Records to use START

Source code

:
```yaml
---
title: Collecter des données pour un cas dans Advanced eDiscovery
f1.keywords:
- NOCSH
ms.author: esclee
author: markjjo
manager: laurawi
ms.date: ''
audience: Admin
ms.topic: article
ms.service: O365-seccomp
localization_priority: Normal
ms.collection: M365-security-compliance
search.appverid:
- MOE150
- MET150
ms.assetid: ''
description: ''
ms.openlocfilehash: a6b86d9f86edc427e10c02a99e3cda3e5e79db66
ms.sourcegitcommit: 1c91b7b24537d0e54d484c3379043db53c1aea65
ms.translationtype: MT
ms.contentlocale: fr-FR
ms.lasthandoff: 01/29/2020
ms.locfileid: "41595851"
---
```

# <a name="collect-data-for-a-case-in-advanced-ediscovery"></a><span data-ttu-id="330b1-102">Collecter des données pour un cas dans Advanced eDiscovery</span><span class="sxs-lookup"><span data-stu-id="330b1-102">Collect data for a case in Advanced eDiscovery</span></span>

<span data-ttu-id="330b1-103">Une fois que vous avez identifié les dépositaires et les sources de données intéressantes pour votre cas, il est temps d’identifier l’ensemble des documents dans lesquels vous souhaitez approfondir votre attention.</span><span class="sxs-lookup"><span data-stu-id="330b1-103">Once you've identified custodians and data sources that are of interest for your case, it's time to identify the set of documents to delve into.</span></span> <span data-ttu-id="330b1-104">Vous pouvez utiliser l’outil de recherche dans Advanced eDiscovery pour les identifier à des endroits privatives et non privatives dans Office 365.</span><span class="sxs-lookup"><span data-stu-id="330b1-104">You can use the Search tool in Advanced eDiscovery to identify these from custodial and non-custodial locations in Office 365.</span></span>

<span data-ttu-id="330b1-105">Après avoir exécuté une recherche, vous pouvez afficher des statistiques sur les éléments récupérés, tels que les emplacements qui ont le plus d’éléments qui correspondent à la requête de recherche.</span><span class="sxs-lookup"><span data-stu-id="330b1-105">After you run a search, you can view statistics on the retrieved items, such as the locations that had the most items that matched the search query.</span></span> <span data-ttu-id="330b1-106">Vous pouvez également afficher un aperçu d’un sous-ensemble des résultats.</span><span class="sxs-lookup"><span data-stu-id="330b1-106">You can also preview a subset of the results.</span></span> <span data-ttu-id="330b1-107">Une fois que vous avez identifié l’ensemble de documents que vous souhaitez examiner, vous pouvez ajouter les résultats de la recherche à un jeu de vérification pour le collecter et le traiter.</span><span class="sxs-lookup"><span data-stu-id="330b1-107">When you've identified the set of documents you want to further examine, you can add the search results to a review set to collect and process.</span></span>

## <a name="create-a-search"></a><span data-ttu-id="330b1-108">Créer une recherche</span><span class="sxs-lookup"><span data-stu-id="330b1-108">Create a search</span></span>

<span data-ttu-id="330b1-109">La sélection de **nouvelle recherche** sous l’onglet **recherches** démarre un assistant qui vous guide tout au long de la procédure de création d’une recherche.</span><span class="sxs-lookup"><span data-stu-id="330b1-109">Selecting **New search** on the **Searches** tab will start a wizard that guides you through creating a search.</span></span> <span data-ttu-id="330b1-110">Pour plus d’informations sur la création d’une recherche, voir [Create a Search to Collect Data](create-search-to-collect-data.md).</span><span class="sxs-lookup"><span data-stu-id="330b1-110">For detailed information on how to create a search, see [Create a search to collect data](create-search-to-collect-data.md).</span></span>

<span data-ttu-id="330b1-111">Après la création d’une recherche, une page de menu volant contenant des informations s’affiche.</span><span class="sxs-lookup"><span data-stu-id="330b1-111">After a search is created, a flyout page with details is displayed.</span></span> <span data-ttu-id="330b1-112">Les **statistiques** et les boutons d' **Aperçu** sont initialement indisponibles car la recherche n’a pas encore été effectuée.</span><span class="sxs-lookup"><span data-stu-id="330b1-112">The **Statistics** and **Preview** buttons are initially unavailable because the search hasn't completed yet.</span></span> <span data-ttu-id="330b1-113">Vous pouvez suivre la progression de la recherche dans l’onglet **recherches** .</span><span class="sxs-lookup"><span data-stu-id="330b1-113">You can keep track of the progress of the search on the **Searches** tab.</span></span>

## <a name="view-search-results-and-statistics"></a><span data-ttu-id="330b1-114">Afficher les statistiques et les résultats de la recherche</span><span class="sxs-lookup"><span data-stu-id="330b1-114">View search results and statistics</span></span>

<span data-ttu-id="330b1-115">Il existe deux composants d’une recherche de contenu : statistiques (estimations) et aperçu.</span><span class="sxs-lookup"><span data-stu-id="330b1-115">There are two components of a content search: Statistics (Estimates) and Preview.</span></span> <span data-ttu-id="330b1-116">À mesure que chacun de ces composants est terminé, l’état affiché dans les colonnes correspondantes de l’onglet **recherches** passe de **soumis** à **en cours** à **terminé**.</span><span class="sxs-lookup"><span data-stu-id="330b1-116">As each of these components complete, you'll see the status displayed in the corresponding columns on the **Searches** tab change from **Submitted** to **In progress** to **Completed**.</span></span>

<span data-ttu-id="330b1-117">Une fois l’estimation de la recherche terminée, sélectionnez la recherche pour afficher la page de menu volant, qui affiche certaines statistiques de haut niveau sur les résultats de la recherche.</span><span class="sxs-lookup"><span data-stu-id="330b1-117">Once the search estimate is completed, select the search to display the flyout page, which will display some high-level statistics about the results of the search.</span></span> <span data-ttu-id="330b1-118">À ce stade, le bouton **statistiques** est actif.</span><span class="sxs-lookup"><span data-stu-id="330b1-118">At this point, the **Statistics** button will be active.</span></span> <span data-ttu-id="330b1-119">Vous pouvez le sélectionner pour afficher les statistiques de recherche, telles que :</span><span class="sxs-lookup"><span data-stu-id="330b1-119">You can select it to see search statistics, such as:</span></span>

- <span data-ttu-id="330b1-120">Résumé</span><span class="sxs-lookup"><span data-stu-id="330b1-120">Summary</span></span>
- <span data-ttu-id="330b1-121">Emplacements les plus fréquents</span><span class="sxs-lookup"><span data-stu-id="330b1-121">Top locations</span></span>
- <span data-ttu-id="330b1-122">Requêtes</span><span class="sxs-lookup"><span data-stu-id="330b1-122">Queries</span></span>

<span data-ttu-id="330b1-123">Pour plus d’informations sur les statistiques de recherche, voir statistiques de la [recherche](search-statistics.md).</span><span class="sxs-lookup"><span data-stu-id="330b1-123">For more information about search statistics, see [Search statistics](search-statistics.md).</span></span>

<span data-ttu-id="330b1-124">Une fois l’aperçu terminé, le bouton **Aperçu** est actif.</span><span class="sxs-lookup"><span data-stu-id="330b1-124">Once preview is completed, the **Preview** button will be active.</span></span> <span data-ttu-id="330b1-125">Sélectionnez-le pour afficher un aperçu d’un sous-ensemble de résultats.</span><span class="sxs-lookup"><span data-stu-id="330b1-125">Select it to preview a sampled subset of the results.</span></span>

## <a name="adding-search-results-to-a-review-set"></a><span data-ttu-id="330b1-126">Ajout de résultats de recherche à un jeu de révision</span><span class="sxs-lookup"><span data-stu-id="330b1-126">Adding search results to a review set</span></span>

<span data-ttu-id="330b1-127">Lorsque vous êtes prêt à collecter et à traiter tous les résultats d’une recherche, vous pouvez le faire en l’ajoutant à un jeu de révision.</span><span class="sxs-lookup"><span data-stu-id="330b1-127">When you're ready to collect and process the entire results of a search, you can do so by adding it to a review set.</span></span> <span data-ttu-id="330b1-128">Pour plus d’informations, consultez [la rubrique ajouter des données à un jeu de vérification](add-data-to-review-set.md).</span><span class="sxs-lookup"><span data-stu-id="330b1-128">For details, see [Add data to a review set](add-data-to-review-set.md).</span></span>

Records to use END

→ Exercise goal:
Could you print every record above exactly as it appears?

→ Exercise result:
Source code

:
```yaml
---
title: Collecter des données pour un cas dans Advanced eDiscovery
f1.keywords:
- NOCSH
ms.author: esclee
author: markjjo
manager: laurawi
ms.date: ''
audience: Admin
ms.topic: article
ms.service: O365-seccomp
localization_priority: Normal
ms.collection: M365-security-compliance
search.appverid:
- MOE150
- MET150
ms.assetid: ''
description: ''
ms.openlocfilehash: a6b86d9f86edc427e10c02a99e3cda3e5e79db66
ms.sourcegitcommit: 1c91b7b24537d0e54d484c3379043db53c1aea65
ms.translationtype: MT
ms.contentlocale: fr-FR
ms.lasthandoff: 01/29/2020
ms.locfileid: "41595851"
---
```

# <a name="collect-data-for-a-case-in-advanced-ediscovery"></a><span data-ttu-id="330b1-102">Collecter des données pour un cas dans Advanced eDiscovery</span><span class="sxs-lookup"><span data-stu-id="330b1-102">Collect data for a case in Advanced eDiscovery</span></span>

<span data-ttu-id="330b1-103">Une fois que vous avez identifié les dépositaires et les sources de données intéressantes pour votre cas, il est temps d’identifier l’ensemble des documents dans lesquels vous souhaitez approfondir votre attention.</span><span class="sxs-lookup"><span data-stu-id="330b1-103">Once you've identified custodians and data sources that are of interest for your case, it's time to identify the set of documents to delve into.</span></span> <span data-ttu-id="330b1-104">Vous pouvez utiliser l’outil de recherche dans Advanced eDiscovery pour les identifier à des endroits privatives et non privatives dans Office 365.</span><span class="sxs-lookup"><span data-stu-id="330b1-104">You can use the Search tool in Advanced eDiscovery to identify these from custodial and non-custodial locations in Office 365.</span></span>

<span data-ttu-id="330b1-105">Après avoir exécuté une recherche, vous pouvez afficher des statistiques sur les éléments récupérés, tels que les emplacements qui ont le plus d’éléments qui correspondent à la requête de recherche.</span><span class="sxs-lookup"><span data-stu-id="330b1-105">After you run a search, you can view statistics on the retrieved items, such as the locations that had the most items that matched the search query.</span></span> <span data-ttu-id="330b1-106">Vous pouvez également afficher un aperçu d’un sous-ensemble des résultats.</span><span class="sxs-lookup"><span data-stu-id="330b1-106">You can also preview a subset of the results.</span></span> <span data-ttu-id="330b1-107">Une fois que vous avez identifié l’ensemble de documents que vous souhaitez examiner, vous pouvez ajouter les résultats de la recherche à un jeu de vérification pour le collecter et le traiter.</span><span class="sxs-lookup"><span data-stu-id="330b1-107">When you've identified the set of documents you want to further examine, you can add the search results to a review set to collect and process.</span></span>

## <a name="create-a-search"></a><span data-ttu-id="330b1-108">Créer une recherche</span><span class="sxs-lookup"><span data-stu-id="330b1-108">Create a search</span></span>

<span data-ttu-id="330b1-109">La sélection de **nouvelle recherche** sous l’onglet **recherches** démarre un assistant qui vous guide tout au long de la procédure de création d’une recherche.</span><span class="sxs-lookup"><span data-stu-id="330b1-109">Selecting **New search** on the **Searches** tab will start a wizard that guides you through creating a search.</span></span> <span data-ttu-id="330b1-110">Pour plus d’informations sur la création d’une recherche, voir [Create a Search to Collect Data](create-search-to-collect-data.md).</span><span class="sxs-lookup"><span data-stu-id="330b1-110">For detailed information on how to create a search, see [Create a search to collect data](create-search-to-collect-data.md).</span></span>

<span data-ttu-id="330b1-111">Après la création d’une recherche, une page de menu volant contenant des informations s’affiche.</span><span class="sxs-lookup"><span data-stu-id="330b1-111">After a search is created, a flyout page with details is displayed.</span></span> <span data-ttu-id="330b1-112">Les **statistiques** et les boutons d' **Aperçu** sont initialement indisponibles car la recherche n’a pas encore été effectuée.</span><span class="sxs-lookup"><span data-stu-id="330b1-112">The **Statistics** and **Preview** buttons are initially unavailable because the search hasn't completed yet.</span></span> <span data-ttu-id="330b1-113">Vous pouvez suivre la progression de la recherche dans l’onglet **recherches** .</span><span class="sxs-lookup"><span data-stu-id="330b1-113">You can keep track of the progress of the search on the **Searches** tab.</span></span>

## <a name="view-search-results-and-statistics"></a><span data-ttu-id="330b1-114">Afficher les statistiques et les résultats de la recherche</span><span class="sxs-lookup"><span data-stu-id="330b1-114">View search results and statistics</span></span>

<span data-ttu-id="330b1-115">Il existe deux composants d’une recherche de contenu : statistiques (estimations) et aperçu.</span><span class="sxs-lookup"><span data-stu-id="330b1-115">There are two components of a content search: Statistics (Estimates) and Preview.</span></span> <span data-ttu-id="330b1-116">À mesure que chacun de ces composants est terminé, l’état affiché dans les colonnes correspondantes de l’onglet **recherches** passe de **soumis** à **en cours** à **terminé**.</span><span class="sxs-lookup"><span data-stu-id="330b1-116">As each of these components complete, you'll see the status displayed in the corresponding columns on the **Searches** tab change from **Submitted** to **In progress** to **Completed**.</span></span>

<span data-ttu-id="330b1-117">Une fois l’estimation de la recherche terminée, sélectionnez la recherche pour afficher la page de menu volant, qui affiche certaines statistiques de haut niveau sur les résultats de la recherche.</span><span class="sxs-lookup"><span data-stu-id="330b1-117">Once the search estimate is completed, select the search to display the flyout page, which will display some high-level statistics about the results of the search.</span></span> <span data-ttu-id="330b1-118">À ce stade, le bouton **statistiques** est actif.</span><span class="sxs-lookup"><span data-stu-id="330b1-118">At this point, the **Statistics** button will be active.</span></span> <span data-ttu-id="330b1-119">Vous pouvez le sélectionner pour afficher les statistiques de recherche, telles que :</span><span class="sxs-lookup"><span data-stu-id="330b1-119">You can select it to see search statistics, such as:</span></span>

- <span data-ttu-id="330b1-120">Résumé</span><span class="sxs-lookup"><span data-stu-id="330b1-120">Summary</span></span>
- <span data-ttu-id="330b1-121">Emplacements les plus fréquents</span><span class="sxs-lookup"><span data-stu-id="330b1-121">Top locations</span></span>
- <span data-ttu-id="330b1-122">Requêtes</span><span class="sxs-lookup"><span data-stu-id="330b1-122">Queries</span></span>

<span data-ttu-id="330b1-123">Pour plus d’informations sur les statistiques de recherche, voir statistiques de la [recherche](search-statistics.md).</span><span class="sxs-lookup"><span data-stu-id="330b1-123">For more information about search statistics, see [Search statistics](search-statistics.md).</span></span>

<span data-ttu-id="330b1-124">Une fois l’aperçu terminé, le bouton **Aperçu** est actif.</span><span class="sxs-lookup"><span data-stu-id="330b1-124">Once preview is completed, the **Preview** button will be active.</span></span> <span data-ttu-id="330b1-125">Sélectionnez-le pour afficher un aperçu d’un sous-ensemble de résultats.</span><span class="sxs-lookup"><span data-stu-id="330b1-125">Select it to preview a sampled subset of the results.</span></span>

## <a name="adding-search-results-to-a-review-set"></a><span data-ttu-id="330b1-126">Ajout de résultats de recherche à un jeu de révision</span><span class="sxs-lookup"><span data-stu-id="330b1-126">Adding search results to a review set</span></span>

<span data-ttu-id="330b1-127">Lorsque vous êtes prêt à collecter et à traiter tous les résultats d’une recherche, vous pouvez le faire en l’ajoutant à un jeu de révision.</span><span class="sxs-lookup"><span data-stu-id="330b1-127">When you're ready to collect and process the entire results of a search, you can do so by adding it to a review set.</span></span> <span data-ttu-id="330b1-128">Pour plus d’informations, consultez [la rubrique ajouter des données à un jeu de vérification](add-data-to-review-set.md).</span><span class="sxs-lookup"><span data-stu-id="330b1-128">For details, see [Add data to a review set](add-data-to-review-set.md).</span></span>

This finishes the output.